DATASET EXCERPTS below:

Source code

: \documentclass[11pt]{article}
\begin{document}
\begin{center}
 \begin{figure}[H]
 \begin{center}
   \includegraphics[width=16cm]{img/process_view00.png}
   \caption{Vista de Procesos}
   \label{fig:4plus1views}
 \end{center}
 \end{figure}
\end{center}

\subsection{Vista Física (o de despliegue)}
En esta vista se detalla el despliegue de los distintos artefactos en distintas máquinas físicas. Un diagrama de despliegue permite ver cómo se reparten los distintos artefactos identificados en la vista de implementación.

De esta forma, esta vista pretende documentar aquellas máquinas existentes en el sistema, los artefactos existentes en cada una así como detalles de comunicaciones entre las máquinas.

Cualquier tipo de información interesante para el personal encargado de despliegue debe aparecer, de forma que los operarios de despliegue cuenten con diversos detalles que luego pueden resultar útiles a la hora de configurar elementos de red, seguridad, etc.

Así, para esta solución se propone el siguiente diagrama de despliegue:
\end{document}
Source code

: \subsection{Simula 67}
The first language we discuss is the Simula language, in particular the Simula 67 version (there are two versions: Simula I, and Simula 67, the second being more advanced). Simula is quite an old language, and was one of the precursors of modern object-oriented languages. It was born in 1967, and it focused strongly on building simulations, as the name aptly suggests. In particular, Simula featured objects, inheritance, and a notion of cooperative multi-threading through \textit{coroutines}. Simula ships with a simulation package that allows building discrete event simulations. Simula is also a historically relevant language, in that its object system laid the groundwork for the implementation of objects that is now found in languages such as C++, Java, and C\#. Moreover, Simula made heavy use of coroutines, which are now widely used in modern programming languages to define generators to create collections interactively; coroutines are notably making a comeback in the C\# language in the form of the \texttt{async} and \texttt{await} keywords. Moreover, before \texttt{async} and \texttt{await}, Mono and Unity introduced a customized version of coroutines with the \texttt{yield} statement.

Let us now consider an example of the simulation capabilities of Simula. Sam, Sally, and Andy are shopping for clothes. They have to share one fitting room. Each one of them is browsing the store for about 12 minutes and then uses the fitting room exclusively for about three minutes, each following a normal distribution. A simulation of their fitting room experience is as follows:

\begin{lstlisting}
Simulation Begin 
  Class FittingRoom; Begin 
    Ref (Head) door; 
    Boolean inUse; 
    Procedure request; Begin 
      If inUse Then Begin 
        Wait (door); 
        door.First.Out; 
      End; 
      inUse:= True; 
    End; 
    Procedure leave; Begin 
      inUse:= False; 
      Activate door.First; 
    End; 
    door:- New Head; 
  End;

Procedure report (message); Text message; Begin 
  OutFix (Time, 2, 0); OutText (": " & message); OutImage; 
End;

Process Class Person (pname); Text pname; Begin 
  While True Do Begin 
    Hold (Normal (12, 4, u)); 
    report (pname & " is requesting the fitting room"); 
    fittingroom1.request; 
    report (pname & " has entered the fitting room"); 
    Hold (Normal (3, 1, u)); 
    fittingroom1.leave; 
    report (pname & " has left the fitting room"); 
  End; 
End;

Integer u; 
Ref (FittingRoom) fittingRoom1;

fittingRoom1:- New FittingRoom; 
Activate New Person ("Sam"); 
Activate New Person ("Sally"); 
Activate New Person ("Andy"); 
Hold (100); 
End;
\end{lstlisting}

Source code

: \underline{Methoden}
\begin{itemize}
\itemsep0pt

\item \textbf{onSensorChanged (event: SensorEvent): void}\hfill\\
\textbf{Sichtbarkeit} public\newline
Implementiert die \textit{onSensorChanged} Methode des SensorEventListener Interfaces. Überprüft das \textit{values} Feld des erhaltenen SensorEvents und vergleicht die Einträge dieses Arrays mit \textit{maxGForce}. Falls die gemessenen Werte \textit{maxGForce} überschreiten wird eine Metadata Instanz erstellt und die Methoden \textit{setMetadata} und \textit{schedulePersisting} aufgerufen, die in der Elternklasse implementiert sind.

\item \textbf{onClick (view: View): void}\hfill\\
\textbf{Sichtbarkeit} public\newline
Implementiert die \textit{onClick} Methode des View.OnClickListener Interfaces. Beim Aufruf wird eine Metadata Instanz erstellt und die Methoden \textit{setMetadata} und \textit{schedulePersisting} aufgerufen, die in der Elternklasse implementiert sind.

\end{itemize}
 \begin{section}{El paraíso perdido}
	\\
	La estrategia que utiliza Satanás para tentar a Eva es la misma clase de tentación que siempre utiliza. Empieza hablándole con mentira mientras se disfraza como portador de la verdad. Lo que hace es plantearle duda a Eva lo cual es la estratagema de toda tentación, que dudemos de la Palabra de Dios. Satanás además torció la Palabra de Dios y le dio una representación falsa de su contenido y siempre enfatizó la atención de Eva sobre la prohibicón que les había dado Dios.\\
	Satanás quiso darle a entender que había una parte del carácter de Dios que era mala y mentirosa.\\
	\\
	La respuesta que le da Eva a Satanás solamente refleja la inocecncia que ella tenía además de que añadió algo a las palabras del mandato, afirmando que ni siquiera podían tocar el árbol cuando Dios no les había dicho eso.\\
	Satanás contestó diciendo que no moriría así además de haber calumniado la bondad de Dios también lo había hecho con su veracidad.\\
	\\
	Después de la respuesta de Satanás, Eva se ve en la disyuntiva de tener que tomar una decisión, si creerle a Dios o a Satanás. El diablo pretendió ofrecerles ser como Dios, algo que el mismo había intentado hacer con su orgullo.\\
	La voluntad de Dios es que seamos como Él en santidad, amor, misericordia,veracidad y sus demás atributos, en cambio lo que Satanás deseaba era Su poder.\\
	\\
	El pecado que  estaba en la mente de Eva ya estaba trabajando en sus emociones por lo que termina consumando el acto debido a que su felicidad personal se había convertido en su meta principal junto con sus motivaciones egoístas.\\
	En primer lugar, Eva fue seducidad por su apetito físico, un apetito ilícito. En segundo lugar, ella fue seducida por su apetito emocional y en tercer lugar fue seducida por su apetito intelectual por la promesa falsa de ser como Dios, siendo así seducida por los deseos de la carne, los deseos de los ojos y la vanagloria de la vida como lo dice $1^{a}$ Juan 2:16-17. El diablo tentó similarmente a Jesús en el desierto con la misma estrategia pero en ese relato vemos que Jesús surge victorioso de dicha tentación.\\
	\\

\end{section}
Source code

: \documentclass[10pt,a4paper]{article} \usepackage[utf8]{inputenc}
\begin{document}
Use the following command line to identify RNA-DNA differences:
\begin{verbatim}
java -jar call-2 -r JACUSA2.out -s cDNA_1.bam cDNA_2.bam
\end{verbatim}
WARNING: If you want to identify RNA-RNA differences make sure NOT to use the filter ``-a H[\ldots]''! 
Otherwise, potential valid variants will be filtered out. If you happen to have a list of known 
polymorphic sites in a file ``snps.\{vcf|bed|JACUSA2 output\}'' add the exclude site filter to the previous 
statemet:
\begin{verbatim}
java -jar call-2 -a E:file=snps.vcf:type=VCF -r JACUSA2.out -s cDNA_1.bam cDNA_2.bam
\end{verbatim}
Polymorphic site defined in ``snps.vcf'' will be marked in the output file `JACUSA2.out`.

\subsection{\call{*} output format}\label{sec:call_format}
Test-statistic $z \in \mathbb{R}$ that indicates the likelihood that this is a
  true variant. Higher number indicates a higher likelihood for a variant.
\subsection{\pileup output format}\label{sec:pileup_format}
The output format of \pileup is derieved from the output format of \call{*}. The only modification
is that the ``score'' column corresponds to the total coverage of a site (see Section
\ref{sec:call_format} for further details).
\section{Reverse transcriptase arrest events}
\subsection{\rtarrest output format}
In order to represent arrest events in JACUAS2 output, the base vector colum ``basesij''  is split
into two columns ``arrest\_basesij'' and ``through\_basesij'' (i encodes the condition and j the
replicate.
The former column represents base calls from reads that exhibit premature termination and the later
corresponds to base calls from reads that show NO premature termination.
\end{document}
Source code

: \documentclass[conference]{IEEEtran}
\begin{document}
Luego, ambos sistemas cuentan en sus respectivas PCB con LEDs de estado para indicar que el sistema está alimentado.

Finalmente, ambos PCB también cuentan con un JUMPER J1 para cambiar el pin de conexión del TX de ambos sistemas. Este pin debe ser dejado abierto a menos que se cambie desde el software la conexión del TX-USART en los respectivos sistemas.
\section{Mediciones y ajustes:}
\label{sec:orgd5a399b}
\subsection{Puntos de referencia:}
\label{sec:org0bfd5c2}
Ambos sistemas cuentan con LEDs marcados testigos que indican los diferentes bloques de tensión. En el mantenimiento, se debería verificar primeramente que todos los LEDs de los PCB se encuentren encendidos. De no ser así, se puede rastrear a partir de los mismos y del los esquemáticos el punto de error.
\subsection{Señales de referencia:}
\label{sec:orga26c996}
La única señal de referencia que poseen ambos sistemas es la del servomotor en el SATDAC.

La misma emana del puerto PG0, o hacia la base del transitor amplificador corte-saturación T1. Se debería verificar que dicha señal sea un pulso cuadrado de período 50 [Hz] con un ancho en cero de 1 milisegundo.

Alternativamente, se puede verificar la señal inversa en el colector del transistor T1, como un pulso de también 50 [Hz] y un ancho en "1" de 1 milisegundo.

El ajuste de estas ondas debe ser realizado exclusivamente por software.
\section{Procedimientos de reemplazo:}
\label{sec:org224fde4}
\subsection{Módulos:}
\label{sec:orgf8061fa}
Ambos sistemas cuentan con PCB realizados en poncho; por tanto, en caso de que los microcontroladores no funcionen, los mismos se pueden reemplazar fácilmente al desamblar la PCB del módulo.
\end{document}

End of DATASET EXCERPTS.

» **YOUR OBJECTIVE**:
From the records above, transcribe without alteration every line from the one with "Process Class Person" to the one with "fittingroom1.leave;", inclusive.

» **RESPONSE**:
Process Class Person (pname); Text pname; Begin 
  While True Do Begin 
    Hold (Normal (12, 4, u)); 
    report (pname & " is requesting the fitting room"); 
    fittingroom1.request; 
    report (pname & " has entered the fitting room"); 
    Hold (Normal (3, 1, u)); 
    fittingroom1.leave; 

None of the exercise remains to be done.